DETROIT – Last year marked the 50th anniversary of the Rev. Martin Luther King Jr.'s assassination.
On the evening of April 4, 1968, King was shot and killed on the balcony of the Lorraine Motel in Memphis, Tennessee. He was 39 years old. James Earl Ray pleaded guilty to the assassination in 1969 -- though he later recanted his plea -- and was sentenced to 99 years in prison.
Although one thing Dr. King is known for is his iconic "I Have a Dream" speech during the March on Washington in August of 1963, he lead a march in Detroit two months prior.
Detroit's Walk to Freedom
The July 1963 march in Detroit was, at the time, the largest civil rights demonstration in U.S. history, with 125,000 marching down Woodward Avenue.
The crowd carried signs and moved in relative silence as tens of thousands more watched from sidewalks and buildings.

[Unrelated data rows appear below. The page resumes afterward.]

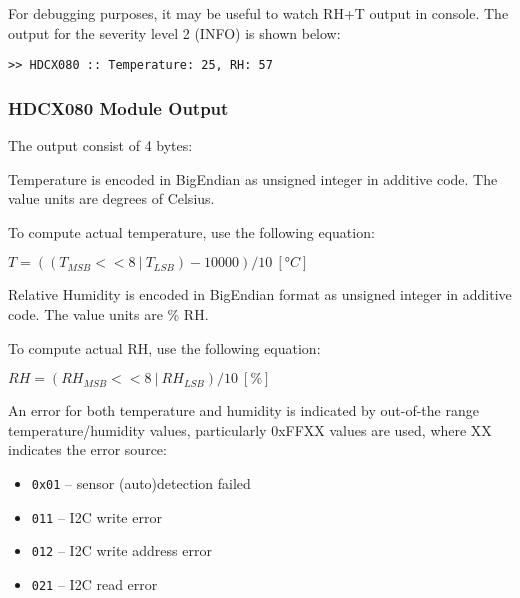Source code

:   For debugging purposes, it may be useful to watch RH+T output in console. The output for the severity level 2 (INFO) is shown below:

\begin{docCodeExample}
\begin{verbatim}
>> HDCX080 :: Temperature: 25, RH: 57
\end{verbatim}
\end{docCodeExample}

\subsubsection{HDCX080 Module Output}
  The  output consist of 4 bytes:
  

  Temperature is encoded in BigEndian as unsigned integer in additive code. The value units are degrees of Celsius.
  
  To compute actual temperature, use the following equation:
  
  $T = ((T_{MSB} << 8 ~|~ T_{LSB}) - 10000) / 10 ~[°C]$
  
  Relative Humidity is encoded in BigEndian format as unsigned integer in additive code. The value units are \% RH.
  
  To compute actual RH, use the following equation:
  
  $RH = (RH_{MSB} << 8 ~|~ RH_{LSB}) / 10 ~[\%]$
  
  An error for both temperature and humidity is indicated by out-of-the range temperature/humidity values, particularly 0xFFXX values are used, where XX indicates the error source:

\begin{itemize}
  \item {\tt 0x01} -- sensor (auto)detection failed
  \item {\tt 011} -- I2C write error
  \item {\tt 012} -- I2C write address error
  \item {\tt 021} -- I2C read error
\end{itemize}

#OTD in 1968, Dr. Martin Luther King, Jr. was assassinated in Memphis, Tennessee. In 1963, King led 125,000+ in the March for Freedom down Woodward Ave in Detroit, pictured here. pic.twitter.com/H77WWu5yLK
— Detroit Hist Society (@DHSDetroit) April 4, 2018
Here's more background from Wayne State's Walter P. Reuther Library:
The route of the march started at a twenty-one-block staging area near Adelaide Street. It followed Woodward Avenue to Jefferson Avenue, then headed west through the Civic Center. An hour and a half after it began, it ended at Cobo Hall, where 25,000 people, an estimated 95% of them African American, filled the building to capacity.
Thousands of demonstrators who could not find a seat spilled onto the lawns and malls outside, and listened to the programming through loudspeakers. Inside, public officials, African American business and civic leaders, and dignitaries including John B. Swainson, Congressman Charles Diggs, and Rev. Albert Cleage were among the speakers.

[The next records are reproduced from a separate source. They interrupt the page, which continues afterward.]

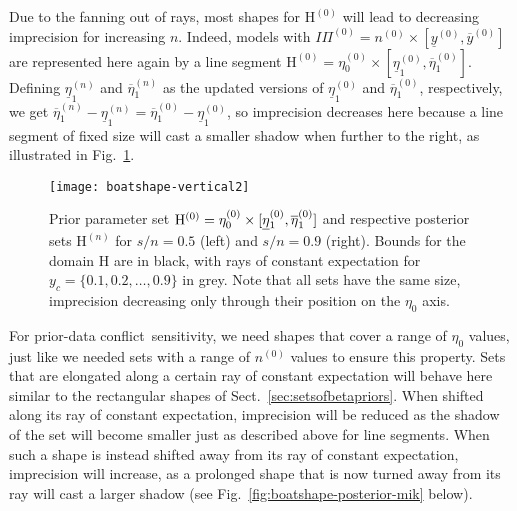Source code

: \documentclass[runningheads,a4paper]{llncs}
\def\pdc{prior-data conflict}
\newcommand{\uz}{^{(0)}} %
\newcommand{\un}{^{(n)}} %
\newcommand{\ul}[1]{\underline{#1}}
\newcommand{\ol}[1]{\overline{#1}}
\def\yzl{\ul{y}\uz}
\def\yzu{\ol{y}\uz}
\def\nz{n\uz}
\def\PZ{I\!\!\Pi\uz}
\def\Eta{\mathrm{H}}
\def\EZ{\mathrm{H}\uz}
\def\EN{\mathrm{H}\un}
\def\ezz{\eta_0\uz}
\def\ezn{\eta_0\un}
\def\eozl{\ul{\eta}_1\uz}
\def\eozu{\ol{\eta}_1\uz}
\def\eonl{\ul{\eta}_1\un}
\def\eonu{\ol{\eta}_1\un}
\begin{document}
Due to the fanning out of rays, most shapes for $\EZ$ will lead to decreasing imprecision for increasing $n$.
Indeed, models with $\PZ = \nz \times [\yzl, \yzu]$
are represented here again by a line segment $\EZ = \ezz \times [\eozl,\eozu]$.
Defining $\eonl$ and $\eonu$ as the updated versions of $\eozl$ and $\eozu$, respectively,
we get $\eonu-\eonl = \eozu-\eozl$,
so imprecision decreases here because a line segment of fixed size
will cast a smaller shadow when further to the right,
as illustrated in Fig.~\ref{fig:boatshape-vertical}.
\begin{figure}  %
\centering
\texttt{[image: boatshape-vertical2]}%
\caption[Line segment parameter set $\EZ$ %
and respective posterior sets for $s/n=0.5$ and $s/n=0.9$.]%
{Prior parameter set $\EZ = \ezz \times [\text{\underline{$\eta$}${}_1\uz$},\eozu]$
and respective posterior sets $\EN$ for $s/n=0.5$ (left) and $s/n=0.9$ (right).
Bounds for the domain $\Eta$ are in black, with rays of constant expectation for $y_c = \{0.1,0.2,\ldots,0.9\}$ in grey. 
Note that all sets have the same size, imprecision decreasing only through their position on the $\eta_0$ axis.}
\label{fig:boatshape-vertical}
\end{figure}

For \pdc\ sensitivity, we need shapes that cover a range of $\eta_0$ values,
just like we needed sets with a range of $\nz$ values to ensure this property.
Sets that are elongated along a certain ray of constant expectation
will behave here similar to the rectangular shapes of Sect.~\ref{sec:setsofbetapriors}.
When shifted along its ray of constant expectation,
imprecision will be reduced as the shadow of the set will become smaller just as described above for line segments.
When such a shape is instead shifted away from its ray of constant expectation,
imprecision will increase, as a prolonged shape that is now turned away from its ray 
will cast a larger shadow (see Fig.~\ref{fig:boatshape-posterior-mik} below).%
\end{document}

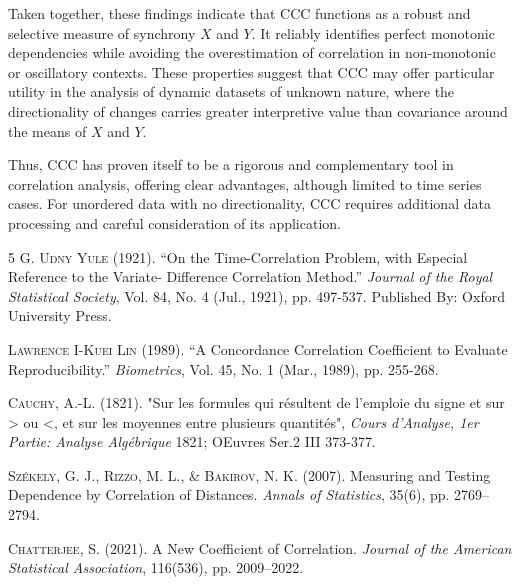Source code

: \documentclass[aos]{imsart}
\begin{document}
Taken together, these findings indicate that CCC functions as a robust and selective measure of synchrony $X$ and $Y$. It reliably identifies perfect monotonic dependencies while avoiding the overestimation of correlation in non-monotonic or oscillatory contexts. These properties suggest that CCC may offer particular utility in the analysis of dynamic datasets of unknown nature, where the directionality of changes carries greater interpretive value than covariance around the means of $X$ and $Y$.

Thus, CCC has proven itself to be a rigorous and complementary tool in correlation analysis, offering clear advantages, although limited to time series cases. For unordered data with no directionality, CCC requires additional data processing and careful consideration of its application.


\begin{thebibliography}{5}
\textsc{G. Udny Yule} (1921). “On the Time-Correlation Problem, with Especial Reference to the Variate- Difference Correlation Method.” \textit{Journal of the Royal Statistical Society}, Vol. 84, No. 4 (Jul., 1921), pp. 497-537. Published By: Oxford University Press.

\textsc{Lawrence I-Kuei Lin} (1989). “A Concordance Correlation Coefficient to Evaluate Reproducibility.” \textit{Biometrics}, Vol. 45, No. 1 (Mar., 1989), pp. 255-268.

\textsc{Cauchy, A.-L.} (1821). "Sur les formules qui résultent de l'emploie du signe et sur > ou <, et sur les moyennes entre plusieurs quantités", \textit{Cours d'Analyse, 1er Partie: Analyse Algébrique} 1821; OEuvres Ser.2 III 373-377.

\textsc{Székely, G. J., Rizzo, M. L., \& Bakirov, N. K.} (2007). Measuring and Testing Dependence by Correlation of Distances. \textit{Annals of Statistics}, 35(6), pp. 2769–2794.

\textsc{Chatterjee, S.} (2021). A New Coefficient of Correlation. \textit{Journal of the American Statistical Association}, 116(536), pp. 2009–2022.
\end{thebibliography}
\end{document}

Yet the rally is remembered primarily because it was here that Dr. King gave an early version of his “I Have a Dream” speech; two months later he delivered it at the historic March on Washington. (See video below)
In it, he proclaimed that the status quo was unacceptable. He advised that African Americans needed to stand up and fight for equality and freedom while standing firm to the principle of non-violence and to “make real the promises of democracy” by supporting the civil rights bill that President Kennedy had put before congress.
The response by the audience was ecstatic. It is estimated that over $100,000 was raised for the Southern Christian Leadership Conference (SCLC), the civil rights organization for which Dr. King served as president.
The event was commemorated with another freedom walk in 2013.